With each of the remaining Five Steps to a Good Decision, we coach our thoughts at play on the field of deliberation.
We watch our mind at work.
We are intellectuals.
We Pack Our Children's Parachutes.
Just because nobody complains doesn't mean all parachutes are perfect.
- Benny Hill
Complainants do us a favour. They are the spokespeople for those who either vote with their feet, suffer in silence, or would eventually be disappointed but for the remedy that follows a complaint.
Parents pack our children’s parachutes and send them off to compulsory school.
We should be grateful to any parent who complains.
I Can Do That.
'“Communication is what our lives are about. We must try. To be better or not doesn’t matter. Measurement is out of our reach. One only tries to send a message, a note, however inadequate from one aloneness to another.”

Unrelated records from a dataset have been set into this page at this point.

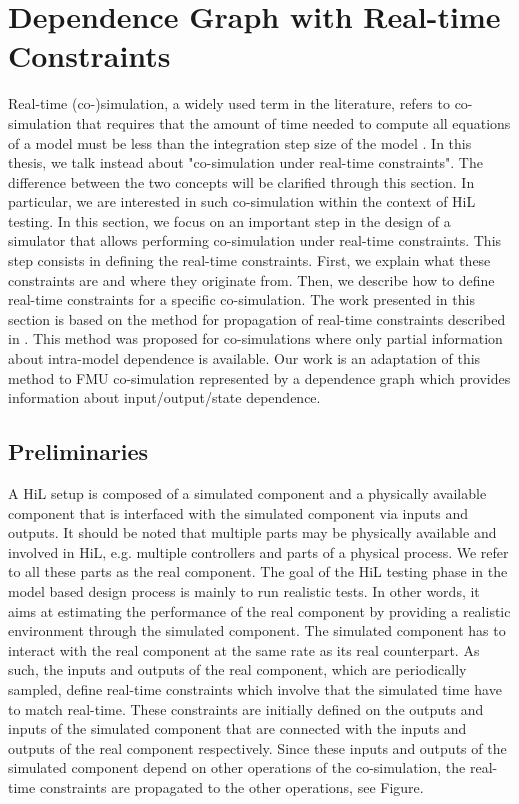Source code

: \section{\label{sec:grphrtsc}Dependence Graph with Real-time Constraints}

Real-time (co-)simulation, a widely used term in the literature, refers to co-simulation that requires that the amount of time needed to compute all equations of a model must be less than the integration step size of the model \cite{belanger:2010}. In this thesis, we talk instead about "co-simulation under real-time constraints". The difference between the two concepts will be clarified through this section. In particular, we are interested in such co-simulation within the context of HiL testing. In this section, we focus on an important step in the design of a simulator that allows performing co-simulation under real-time constraints. This step consists in defining the real-time constraints. First, we explain what these constraints are and where they originate from. Then, we describe how to define real-time constraints for a specific co-simulation. The work presented in this section is based on the method for propagation of real-time constraints described in \cite{faure:2011}. This method was proposed for co-simulations where only partial information about intra-model dependence is available. Our work is an adaptation of this method to FMU co-simulation represented by a dependence graph which provides information about input/output/state dependence.

\subsection{Preliminaries}

A HiL setup is composed of a simulated component and a physically available component that is interfaced with the simulated component via inputs and outputs. It should be noted that multiple parts may be physically available and involved in HiL, e.g. multiple controllers and parts of a physical process. We refer to all these parts as the real component.
The goal of the HiL testing phase in the model based design process is mainly to run realistic tests. In other words, it aims at estimating the performance of the real component by providing a realistic environment through the simulated component. The simulated component has to interact with the real component at the same rate as its real counterpart. As such, the inputs and outputs of the real component, which are periodically sampled, define real-time constraints which involve that the simulated time have to match real-time. These constraints are initially defined on the outputs and inputs of the simulated component that are connected with the inputs and outputs of the real component respectively. Since these inputs and outputs of the simulated component depend on other operations of the co-simulation, the real-time constraints are propagated to the other operations, see Figure.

Will I always make a good decision if I follow the Five Steps? Of course not.
Will I always gain clarity by stepping back? It’s naive to believe so.
Will my good decision making process be recognised and rewarded? Doubtful.
Will anyone follow the path I lay for them? No guarantees.
Why bother?
When we pay attention, even to our own thinking and hesitant steps to a process, we signal ‘This is important.’ One person - perhaps more - may look up from their fear and possibly think ‘I can do that …’.
Walking is falling from one foot to another.
Creator or Slave.
“I must create a system or be enslaved by another man’s.”
You don’t have to adopt the Five Steps to a Good Decision. Create your own system.
In the meantime, I hope those chains don’t chafe.
Mind the Gap.
A complaint reveals either:
A gap in your information leading to a decision or absence of decision, or
A gap in the complainant’s information or expectation.
You review the complaint and either change or affirm your decision with the information or after asking the complainant for more details, or
You fill the complainant’s information or expectation gap.
If the complainant challenges your response, you check whether their challenge reveals information gaps with them or you. If so, you address it as above.
If not, you respond that you’ve considered their response, and affirm your decision.
If the complainant challenges your response, you politely direct them either to your superior, or to your complaints process.
If you continue to engage with a complainant offering you no new information, you are training them that the price of getting what they want from you is one, two, three, fifteen, twenty emails, phone calls, or visits to reception.
The Shadow of Your Ego.
In the services the major proponents of tank development included, ironically, a small group of naval officers. The fact that the Admiralty felt less ‘threatened’ by tanks than did the War Office was strikingly illustrated at one of those demonstrations wherein proponents of a new idea strive to convert sceptics by confrontation with the evidence of their senses.After an impeccable display, in which prototype tanks cutthrough barbed wire, crossed trenches, slithered through mud and clawed their way out of craters, a naval officer was heard to remark: ‘We ought to order three thousand now!’ But the War Office contingent remained cool, one senior general retorting: ‘Who is this damned naval man saying we will want three thousand tanks? He talks like Napoleon.’
Norman F Dixon, ‘On The Psychology Of Military Incompetence’
Step 1 of the Five Steps to a Good Decision is Step Back.
Get perspective.
Stop blocking the light of alternative choices with the shadow cast by your ego.
Psychologically Hardy.
People who are psychologically hardy, it turns out, believe very prevalently some things about the world. So, if you believe that the world is a meaningful place, if you see yourself as having agency within that world, and if you see successes and failures as being placed in your path to teach you things…then you are more likely to be psychologically hardy, and therefore more resilient in the face of trauma.
- Andrew Zolli
If you believe that the world is a meaningful place [Personal Widget].
If you see yourself as having agency within that world [Decision Making].
And if you see success and failures as being placed in your path to teach you things [Decisions Measured Against Widget].
You are more likely to be psychologically hardy and therefore more resilient in the face of trauma [Life].